L’étrange histoire de Benjamin Button est un film de David Fincher d’après une nouvelle de Francis Scott Fitzgerald écrite en 1921. Cate Blanchett, Brad Pitt et quelques autres inconnus en sont les acteurs de talent.

Une mère entourée de sa fille meurt sur un lit d’hôpital. Elle raconte son histoire qui est d’abord l’histoire d’une pendule fabriquée par un aveugle. On l’inaugure dans la gare de New-Orleans le jour de la signature de la paix, le 11 novembre 1918. Ce jour là, on ôte à la pendule le voile qui la dissimulait et celle-ci, sur l’ordre de son constructeur, se met en route… à reculons ! L’aveugle prend alors la parole devant une foule médusée venue assister au dévoilement. Il explique que faire marcher le temps en arrière c’est faire que des évènements terribles -comme ceux de la guerre récente- s’abolissent, que ses morts reviennent. Emu, le public adopte la pendule qui recule. Voilà le début de la nouvelle. L’autre, cachée dans les rouages, commence.

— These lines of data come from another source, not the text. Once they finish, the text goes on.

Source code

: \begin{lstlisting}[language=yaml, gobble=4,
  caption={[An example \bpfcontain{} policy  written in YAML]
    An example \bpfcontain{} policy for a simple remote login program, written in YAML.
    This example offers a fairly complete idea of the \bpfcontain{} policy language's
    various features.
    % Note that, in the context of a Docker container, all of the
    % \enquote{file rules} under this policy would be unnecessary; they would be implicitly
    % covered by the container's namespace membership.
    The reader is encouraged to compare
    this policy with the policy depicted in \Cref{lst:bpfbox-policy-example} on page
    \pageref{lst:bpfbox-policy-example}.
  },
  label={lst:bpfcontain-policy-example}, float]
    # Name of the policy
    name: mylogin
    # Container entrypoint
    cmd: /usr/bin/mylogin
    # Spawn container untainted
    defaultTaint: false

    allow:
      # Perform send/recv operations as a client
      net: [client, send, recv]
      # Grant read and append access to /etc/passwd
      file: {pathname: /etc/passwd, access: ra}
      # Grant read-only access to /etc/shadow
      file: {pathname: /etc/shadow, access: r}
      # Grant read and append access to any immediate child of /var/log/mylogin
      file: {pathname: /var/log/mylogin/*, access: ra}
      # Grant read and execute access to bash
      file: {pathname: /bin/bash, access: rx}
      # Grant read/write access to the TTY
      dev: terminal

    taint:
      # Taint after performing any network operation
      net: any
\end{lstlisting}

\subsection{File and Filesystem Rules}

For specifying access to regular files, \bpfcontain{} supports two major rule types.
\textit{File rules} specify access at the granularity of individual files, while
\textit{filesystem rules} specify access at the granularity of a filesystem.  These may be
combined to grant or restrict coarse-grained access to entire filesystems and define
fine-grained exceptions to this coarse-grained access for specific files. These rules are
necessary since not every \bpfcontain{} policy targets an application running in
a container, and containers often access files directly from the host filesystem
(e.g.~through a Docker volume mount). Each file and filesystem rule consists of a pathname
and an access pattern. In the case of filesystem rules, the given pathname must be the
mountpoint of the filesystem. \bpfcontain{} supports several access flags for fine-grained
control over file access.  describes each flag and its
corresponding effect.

C’est celle d’un enfant qui nait à l’âge de quatre vingt ans et qui donc va vivre sa vie à l’envers. C’est l’avantage du cinéma de pouvoir nous montrer un bébé ridé, horrible, ce que la littérature ne peut faire. C’est le début d’un film d’horreur qui finit en film d’amour. Le père, épouvanté, veut tuer le bébé puis le dépose devant une maison où il est recueilli et élevé par une mère noire, deuxième mère du film, qui ne veut pas le donner à l’assistance publique. Ça tombe bien elle dirige une maison de retraite pour vieux et donc Benjamin va commencer sa vie rajeunissante parmi les vieillissants. Dans cette maison il y a une petite fille qui joue avec lui puisqu’il est petit. Ils s’aiment bien. Benjamin grandit en rajeunissant et devient peu à peu beau jeune homme et bel homme mûr. Le destin de la vie lui fait rencontrer cette amie d’enfance devenue danseuse de ballet pour laquelle ses sentiments perdurent. Moderne, elle lui propose de… baiser. Il se dérobe. C’est seulement quand elle aura un accident qui la rend inapte à la danse que leur amour se fait charnel et qu’ils ont un enfant dans le milieu de leur vie mais ce n’est pas le même milieu, un descend, l’autre monte, deux trains qui se rencontrent dans cette gare où d’étranges pendules marchent dans les deux directions du temps.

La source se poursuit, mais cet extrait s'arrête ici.